EXERCISE: Say the number of lines in the records below that hold the word "port", and only that number.

(Saved entries)
═══

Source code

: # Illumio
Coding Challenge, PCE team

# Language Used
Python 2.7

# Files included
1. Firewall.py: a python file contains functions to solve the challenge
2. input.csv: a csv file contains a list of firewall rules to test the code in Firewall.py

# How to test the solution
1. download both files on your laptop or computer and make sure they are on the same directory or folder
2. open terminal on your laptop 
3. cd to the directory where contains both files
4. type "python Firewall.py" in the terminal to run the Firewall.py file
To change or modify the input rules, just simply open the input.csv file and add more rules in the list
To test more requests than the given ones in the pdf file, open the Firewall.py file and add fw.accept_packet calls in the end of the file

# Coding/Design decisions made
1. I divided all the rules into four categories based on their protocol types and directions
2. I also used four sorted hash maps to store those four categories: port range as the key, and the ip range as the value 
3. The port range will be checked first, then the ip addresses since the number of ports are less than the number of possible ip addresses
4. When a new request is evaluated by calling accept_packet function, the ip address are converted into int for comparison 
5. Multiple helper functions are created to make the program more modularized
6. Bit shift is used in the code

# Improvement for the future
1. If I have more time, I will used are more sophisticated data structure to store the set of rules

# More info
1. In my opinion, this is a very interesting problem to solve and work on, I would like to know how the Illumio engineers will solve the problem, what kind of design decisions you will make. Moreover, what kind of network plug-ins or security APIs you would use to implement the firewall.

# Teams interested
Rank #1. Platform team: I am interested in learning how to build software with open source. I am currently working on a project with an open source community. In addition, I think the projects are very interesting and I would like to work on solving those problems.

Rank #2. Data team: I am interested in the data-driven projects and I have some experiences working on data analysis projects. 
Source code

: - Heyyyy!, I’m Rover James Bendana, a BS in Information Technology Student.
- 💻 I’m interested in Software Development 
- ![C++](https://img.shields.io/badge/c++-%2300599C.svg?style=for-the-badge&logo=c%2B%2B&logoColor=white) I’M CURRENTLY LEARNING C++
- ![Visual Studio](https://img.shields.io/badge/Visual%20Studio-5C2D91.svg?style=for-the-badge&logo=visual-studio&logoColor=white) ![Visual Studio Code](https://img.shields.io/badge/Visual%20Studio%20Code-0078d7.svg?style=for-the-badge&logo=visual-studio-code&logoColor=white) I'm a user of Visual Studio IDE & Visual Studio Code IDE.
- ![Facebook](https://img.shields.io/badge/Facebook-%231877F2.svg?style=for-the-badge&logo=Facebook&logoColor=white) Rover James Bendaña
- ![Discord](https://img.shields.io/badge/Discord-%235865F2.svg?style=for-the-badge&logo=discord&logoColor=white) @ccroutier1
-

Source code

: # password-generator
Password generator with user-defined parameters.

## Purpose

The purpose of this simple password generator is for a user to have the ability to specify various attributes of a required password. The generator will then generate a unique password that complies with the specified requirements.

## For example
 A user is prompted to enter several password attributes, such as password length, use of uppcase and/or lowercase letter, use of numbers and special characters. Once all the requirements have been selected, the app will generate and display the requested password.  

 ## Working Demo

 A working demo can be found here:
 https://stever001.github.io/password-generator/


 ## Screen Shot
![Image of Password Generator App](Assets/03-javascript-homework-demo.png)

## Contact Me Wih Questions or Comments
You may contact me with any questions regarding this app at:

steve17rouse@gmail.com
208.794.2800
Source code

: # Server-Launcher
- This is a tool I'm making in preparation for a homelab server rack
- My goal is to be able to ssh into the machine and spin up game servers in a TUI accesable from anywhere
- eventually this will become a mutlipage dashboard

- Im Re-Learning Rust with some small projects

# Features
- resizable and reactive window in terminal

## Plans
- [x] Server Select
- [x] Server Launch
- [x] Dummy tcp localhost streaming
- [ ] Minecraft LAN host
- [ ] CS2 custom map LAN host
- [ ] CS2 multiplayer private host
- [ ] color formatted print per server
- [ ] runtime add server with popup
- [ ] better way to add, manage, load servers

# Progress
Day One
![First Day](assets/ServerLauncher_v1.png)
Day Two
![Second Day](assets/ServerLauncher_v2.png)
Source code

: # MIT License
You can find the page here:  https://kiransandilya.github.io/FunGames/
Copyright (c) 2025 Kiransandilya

═══

RESPONSE AREA: 2